Necati (cam işçisi): Bir kez işçi kurultayı işçi sınıfının mücadelesinin ve örgütlenmesinin önünün neden tıkandığını veya bugünkü örgütlülük düzeyini tartışmak yerine doğrudan fabrikalarda ne tür taban örgütlenmeleri yaratılabilir, bunu tartışarak, doğrudan örgütlenme konusunda karar almak durumundadır. Benim işçi kurultayından hem örgütlenme biçimlerini netleştirmesi ve bizi bilgilendirmesi, hem de alanda bir hareket meşruluğu oluşturacak çalışma yöntemleri üretmesi konusunda beklentilerim var. Ama bu anlamda net kararlar almasa bile bugün bir işçi kurultayı ve devamında başka benzeri çalışmalar en azından duyarlı işçilerin birikimlerine yeni şeyler katacağından dolayı önemli ve gereklidir.

Petro-kimya işçisi: Kurultay işçi sınıfının örgütlenme deneyimlerini harmanlayabilmek, bir arada güçlü bir duruş sergileyebilmek için oldukça önemli.
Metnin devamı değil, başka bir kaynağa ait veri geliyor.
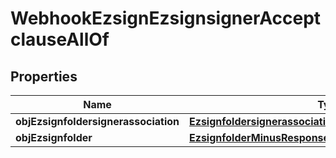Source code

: 
# WebhookEzsignEzsignsignerAcceptclauseAllOf

## Properties
Name | Type | Description | Notes
------------ | ------------- | ------------- | -------------
**objEzsignfoldersignerassociation** | [**EzsignfoldersignerassociationMinusResponseCompound**](EzsignfoldersignerassociationMinusResponseCompound.md) |  | 
**objEzsignfolder** | [**EzsignfolderMinusResponse**](EzsignfolderMinusResponse.md) |  |  [optional]



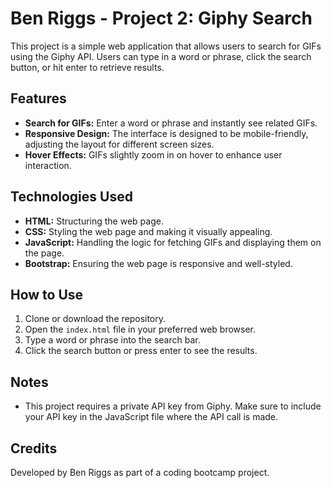 # Ben Riggs - Project 2: Giphy Search

This project is a simple web application that allows users to search for GIFs using the Giphy API. Users can type in a word or phrase, click the search button, or hit enter to retrieve results.

## Features

- **Search for GIFs:** Enter a word or phrase and instantly see related GIFs.
- **Responsive Design:** The interface is designed to be mobile-friendly, adjusting the layout for different screen sizes.
- **Hover Effects:** GIFs slightly zoom in on hover to enhance user interaction.

## Technologies Used

- **HTML:** Structuring the web page.
- **CSS:** Styling the web page and making it visually appealing.
- **JavaScript:** Handling the logic for fetching GIFs and displaying them on the page.
- **Bootstrap:** Ensuring the web page is responsive and well-styled.

## How to Use

1. Clone or download the repository.
2. Open the `index.html` file in your preferred web browser.
3. Type a word or phrase into the search bar.
4. Click the search button or press enter to see the results.

## Notes

- This project requires a private API key from Giphy. Make sure to include your API key in the JavaScript file where the API call is made.

## Credits

Developed by Ben Riggs as part of a coding bootcamp project.

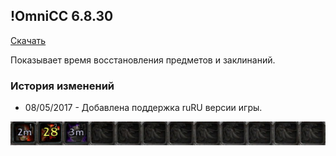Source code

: ## !OmniCC 6.8.30

[Скачать](https://github.com/WoWruRU-ClassicAddons/OmniCC/releases/download/6.8.30/OmniCC.zip)

Показывает время восстановления предметов и заклинаний.

### История изменений
- 08/05/2017 - Добавлена поддержка ruRU версии игры.

![image1](/assets/img/OmniCC.png)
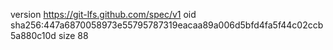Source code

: version https://git-lfs.github.com/spec/v1
oid sha256:447a6870058973e55795787319eacaa89a006d5bfd4fa5f44c02ccb5a880c10d
size 88
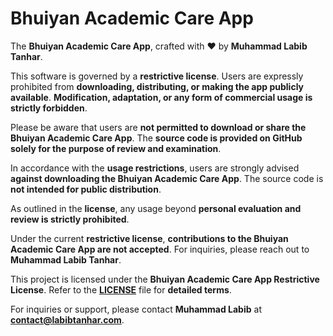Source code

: # Bhuiyan Academic Care App

The **Bhuiyan Academic Care App**, crafted with ❤️ by **Muhammad Labib Tanhar**.

This software is governed by a **restrictive license**. Users are expressly prohibited from **downloading, distributing, or making the app publicly available**. **Modification, adaptation, or any form of commercial usage is strictly forbidden**.

Please be aware that users are **not permitted to download or share the Bhuiyan Academic Care App**. The **source code is provided on GitHub solely for the purpose of review and examination**.

In accordance with the **usage restrictions**, users are strongly advised **against downloading the Bhuiyan Academic Care App**. The source code is **not intended for public distribution**.

As outlined in the **license**, any usage beyond **personal evaluation and review is strictly prohibited**.

Under the current **restrictive license**, **contributions to the Bhuiyan Academic Care App are not accepted**. For inquiries, please reach out to **Muhammad Labib Tanhar**.

This project is licensed under the **Bhuiyan Academic Care App Restrictive License**. Refer to the [**LICENSE**](LICENSE) file for **detailed terms**.

For inquiries or support, please contact **Muhammad Labib** at **contact@labibtanhar.com**.
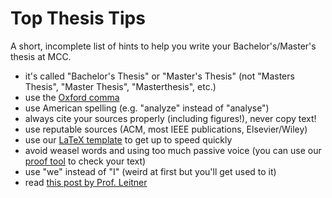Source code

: # Top Thesis Tips

A short, incomplete list of hints to help you write your Bachelor's/Master's thesis at MCC.

- it's called "Bachelor's Thesis" or "Master's Thesis" (not "Masters Thesis", "Master Thesis", "Masterthesis", etc.)
- use the [Oxford comma](https://www.grammarly.com/blog/what-is-the-oxford-comma-and-why-do-people-care-so-much-about-it/)
- use American spelling (e.g. "analyze" instead of "analyse")
- always cite your sources properly (including figures!), never copy text!
- use reputable sources (ACM, most IEEE publications, Elsevier/Wiley)
- use our [LaTeX template](https://github.com/pfandzelter/TU-Thesis-Template) to get up to speed quickly
- avoid weasel words and using too much passive voice (you can use our [proof tool](https://github.com/pfandzelter/proof) to check your text)
- use "we" instead of "I" (weird at first but you'll get used to it)
- read [this post by Prof. Leitner](https://philippleitner.medium.com/some-frequent-writing-tips-i-give-software-engineering-thesis-students-da2acab30381)
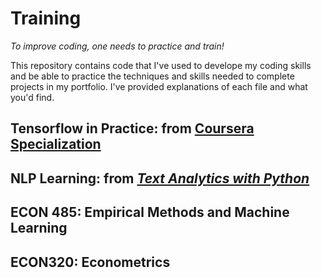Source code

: # Training
_To improve coding, one needs to practice and train!_

This repository contains code that I've used to develope my coding skills and be able to practice the techniques and skills needed to complete projects in my portfolio. I've provided explanations of each file and what you'd find.

## Tensorflow in Practice: from [Coursera Specialization](https://www.coursera.org/specializations/tensorflow-in-practice?)


## NLP Learning: from [_Text Analytics with Python_](https://www.amazon.com/Text-Analytics-Python-Practitioners-Processing/dp/1484243536/ref=pd_lpo_14_t_0/144-1875545-9407862?_encoding=UTF8&pd_rd_i=1484243536&pd_rd_r=5e3ae205-4e46-4b1f-8323-c374ffbb7d93&pd_rd_w=I0iqB&pd_rd_wg=Cwn0e&pf_rd_p=7b36d496-f366-4631-94d3-61b87b52511b&pf_rd_r=Z454NVVRHP48CPMZACE5&psc=1&refRID=Z454NVVRHP48CPMZACE5)


## ECON 485: Empirical Methods and Machine Learning


## ECON320: Econometrics

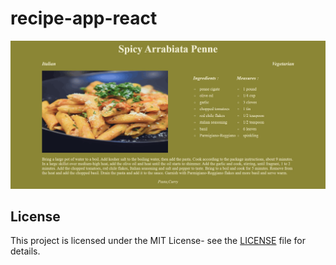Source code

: # recipe-app-react

![screenshot](screenshot.png)

## License

This project is licensed under the MIT License- see the [LICENSE](LICENSE) file for details.
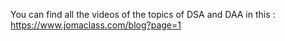 You can find all the videos of the topics of DSA and DAA in this : https://www.jomaclass.com/blog?page=1 
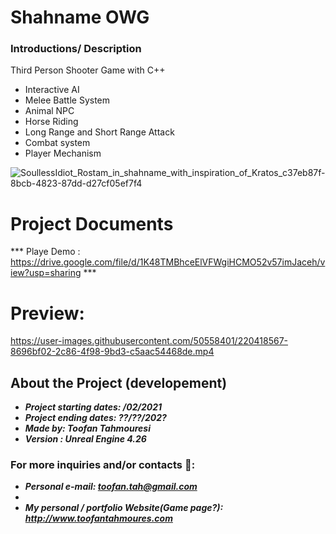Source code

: # Shahname OWG

### Introductions/ Description
Third Person Shooter Game with C++
- Interactive AI
- Melee Battle System
- Animal NPC
- Horse Riding
- Long Range and Short Range Attack
- Combat system
- Player Mechanism

![SoullessIdiot_Rostam_in_shahname_with_inspiration_of_Kratos_c37eb87f-8bcb-4823-87dd-d27cf05ef7f4](https://user-images.githubusercontent.com/50558401/220418706-83179e69-1ea4-4f87-b42b-732461386c41.png)

# Project Documents

*** Playe Demo : https://drive.google.com/file/d/1K48TMBhceElVFWgiHCMO52v57imJaceh/view?usp=sharing ***


# Preview:



https://user-images.githubusercontent.com/50558401/220418567-8696bf02-2c86-4f98-9bd3-c5aac54468de.mp4








## About the Project (developement)
- ***Project starting dates: /02/2021***
- ***Project ending dates: ??/??/202?***
- ***Made by: Toofan Tahmouresi***
- ***Version : Unreal Engine 4.26***


### For more inquiries and/or contacts  🔽: 
 - ***Personal e-mail: toofan.tah@gmail.com***
 - 
 - ***My personal / portfolio Website(Game page?): http://www.toofantahmoures.com***
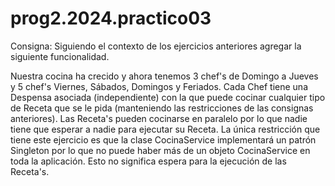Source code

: # prog2.2024.practico03

Consigna:
  Siguiendo el contexto de los ejercicios anteriores agregar la siguiente funcionalidad.

  Nuestra cocina ha crecido y ahora tenemos 3 chef's de Domingo a Jueves y 5 chef's Viernes, Sábados, Domingos y Feriados.
  Cada Chef tiene una Despensa asociada (independiente) con la que puede cocinar cualquier tipo de Receta que se le pida (manteniendo las restricciones de las consignas anteriores). Las Receta's pueden cocinarse en paralelo por lo que nadie tiene que esperar a nadie para ejecutar su Receta.
  La única restricción que tiene este ejercicio es que la clase CocinaService implementará un patrón Singleton por lo que no puede haber más de un objeto CocinaService en toda la aplicación. Esto no significa espera para la ejecución de las Receta's.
Birbirlerini daha önceden tanımayan işçilerin kurultayda buluşması anlamlı. Sınıfsal bilincin gelişmesi noktasında Kurultay'ın yararlı olacağı kanaatindeyim. Kurultay sadece işçilerin kendi sorunlarını dile getirdikleri klasik bir işçi toplantısının ötesinde, hedef ve amacı ile sınıfsal bir bilinç taşımalıdır.

Tekstil işçisi: İstanbul'un dört bir yanında başlayan, gelişen sendikal hareketlenmeler var. Diğer fabrikalardaki mücadelelerin, mesela Küçükçekmece'deki direnişlerin, Gaziosmanpaşa'ki işçi tarafından öğrenilip, örnek alınması önemli. Kurultay o fabrikalardan gelen işçilere şunu gösterecektir: Bu semtte ya da diğer bölgelerde mücadele var, işçiler geri adım atmamış, adım adım ilerliyor. Bu da kendine güveni olmayan, öncülere güveni olmayan işçilerde “Demek ki ezilmeye ve sömürüye karşı işçiler bir araya gelip örgütlenebiliyorlar, ses çıkartıyorlar” düşüncesini yayacaktır. Kurultay, bir yandan da o umutsuz işçiye umut verecektir diye düşünüyorum.

--------------------------------------------------------------------------------------

Küçükçekmece Emekçi Kadın Komisyonu İstanbul İşçi Kurultayı'na hazırlanıyor!

Küçükçekmece Emekçi Kadın Komisyonu yaklaşık bir yıldır çalışmalarına devam ediyor.

Yapılan son toplantıda son birkaç aydır gerçekleştirilen etkinliklerin değerlendirmesi yapıldı. Etkinlik ön çalışmalarında ve etkinlik sırasında eksik kalan yanlar gözönüne alınarak daha sonraki etkinlikler için sonuç çıkarıldı.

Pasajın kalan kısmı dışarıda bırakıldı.